The great thing about “diversity” is that it manifests itself in very different – and very unexpected—manners. It takes different forms, and we experience “diversity” firsthand every single day. As we sit in Rockefeller Hall, as we head over to the Retreat. It’s all around us, and we’re lucky to experience so much difference in such close quarters here on campus.
But we also shouldn’t define “diversity” too narrowly, either. Believe it or not, Vassar’s varsity athletes contribute to that culture, adding their own little tinge of difference to the institution’s utopian canvas of “diversity.” There’s no doubt that they’re different than a lot of non-athletes on campus, and partly because they have to be different. Varsity athletes wear team colors and muscle shirts—not quite the same as the hipster garb popular around campus—as they busy themselves with lifting schedules and team meetings, all in an attempt to weigh academics and athletics. The routines are different, as are the concerns.
On one hand, college life is just busier for varsity athletes. The day isn’t over when the last class comes to an end; you might have a team lift or a captain’s practice or a one-on-one meeting with your coach (or all of the above). The calendar’s usually packed with obligations, and it can be overwhelming at times. On top of that, the typical concerns that accompany varsity sports only add to the “grind.” Why are practices so hard? Why do we have to wake up early for morning conditioning three times a week? Why am I not playing more? Why, why, why. Your mind is overloaded with questions about all sorts of things.
And then there’s the whole academic-athletic balance thing. You have to worry about that essay due Wednesday evening, in addition to that practice Wednesday afternoon. You’re nervous about the challenging problem set coming up, as well as the conference game coming even sooner. The burden is doubled. What’s my GPA looking like? Can we beat them? Surely, varsity athletes and non-athletes are concerned about some of the same things – grades, internships, job experience, and so on. Everyone wants to be prepared for the “real world” when the time comes. But then there’s also a clear divergence, when athletics comes into the picture.
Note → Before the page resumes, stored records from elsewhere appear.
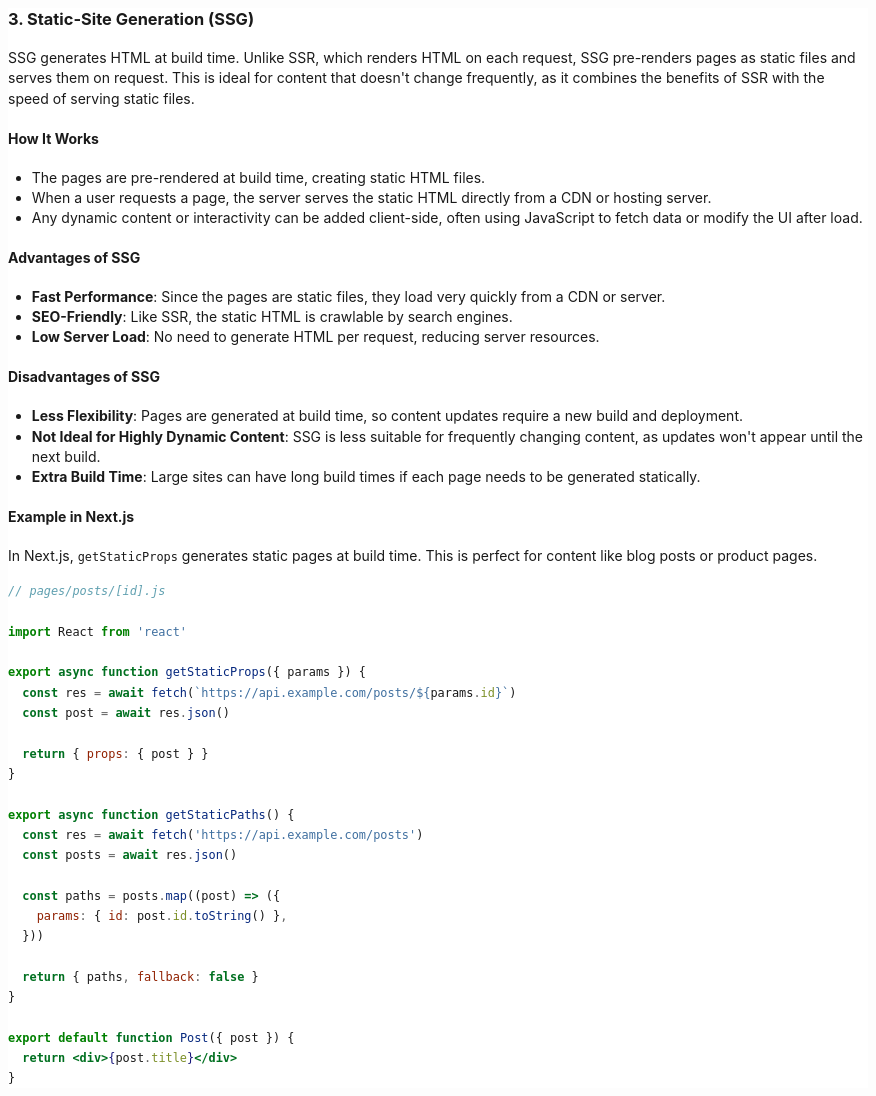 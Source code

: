 ### 3. Static-Site Generation (SSG)

SSG generates HTML at build time. Unlike SSR, which renders HTML on each request, SSG pre-renders pages as static files and serves them on request. This is ideal for content that doesn't change frequently, as it combines the benefits of SSR with the speed of serving static files.

#### How It Works

- The pages are pre-rendered at build time, creating static HTML files.
- When a user requests a page, the server serves the static HTML directly from a CDN or hosting server.
- Any dynamic content or interactivity can be added client-side, often using JavaScript to fetch data or modify the UI after load.

#### Advantages of SSG

- **Fast Performance**: Since the pages are static files, they load very quickly from a CDN or server.
- **SEO-Friendly**: Like SSR, the static HTML is crawlable by search engines.
- **Low Server Load**: No need to generate HTML per request, reducing server resources.

#### Disadvantages of SSG

- **Less Flexibility**: Pages are generated at build time, so content updates require a new build and deployment.
- **Not Ideal for Highly Dynamic Content**: SSG is less suitable for frequently changing content, as updates won't appear until the next build.
- **Extra Build Time**: Large sites can have long build times if each page needs to be generated statically.

#### Example in Next.js

In Next.js, `getStaticProps` generates static pages at build time. This is perfect for content like blog posts or product pages.

```jsx
// pages/posts/[id].js

import React from 'react'

export async function getStaticProps({ params }) {
  const res = await fetch(`https://api.example.com/posts/${params.id}`)
  const post = await res.json()

  return { props: { post } }
}

export async function getStaticPaths() {
  const res = await fetch('https://api.example.com/posts')
  const posts = await res.json()

  const paths = posts.map((post) => ({
    params: { id: post.id.toString() },
  }))

  return { paths, fallback: false }
}

export default function Post({ post }) {
  return <div>{post.title}</div>
}
```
Nothing drains you—mentally and physically—quite like focusing on schoolwork and athletics with equal intensity.
You almost need a two-track mind, with one piece concerned about academics and the other involved with athletics. In the morning, you’re on one track. In the evening, you jump to the other and flip your thought process. The trick is to minimize the overlap; there’s nothing worse than thinking about schoolwork while lifting weights with your team, or vice versa.
(Don’t get me wrong, I’m not complaining about juggling the two tracks. I wouldn’t change it for the world. I’m just trying to explain the process of playing sports when confronted with a challenging academic environment.)
Non-athletes just don’t share the same concerns. And they definitely don’t have the same hectic schedules. The priorities are different. But that’s what makes Vassar’s version of “diversity” so unique, as well as interesting. Different people have different ways of thinking — dissimilar tracks, if you will — and that dissimilarity makes Vassar one-of-a-kind compared to other academic institutions. That’s probably the most defining characteristic of Vassar-esque “diversity” – all of the difference makes this place different than the others, setting it apart from more homogenous institutions.
A hub of all sorts of races and religions, preferences and backgrounds—collegiate athletics being one of them.
We shouldn’t underestimate the value of that convergence. This campus would look completely differently without all of the varsity athletics in the picture, and not in a good way.
There would be too much homogeneity in feel, too little variance in style and preference and routine. Vassar’s varsity athletes — with their tip-top time management skills and ability to switch tracks in a heartbeat — bring something refreshing to the table, which would be lacking otherwise. There are differences in schedules and dress, yes. But one style of dress isn’t better than another. Above all, there’s a difference in vibe and spirit – without this difference, a certain void would be tangible.
Maybe, this comes down to the two tracks. There would be a sort of emptiness with one track and not the other. But, one thing is certain: Vassar’s image of “diversity” is very unique, and the school’s varsity athletes only add to that image. They bolster it.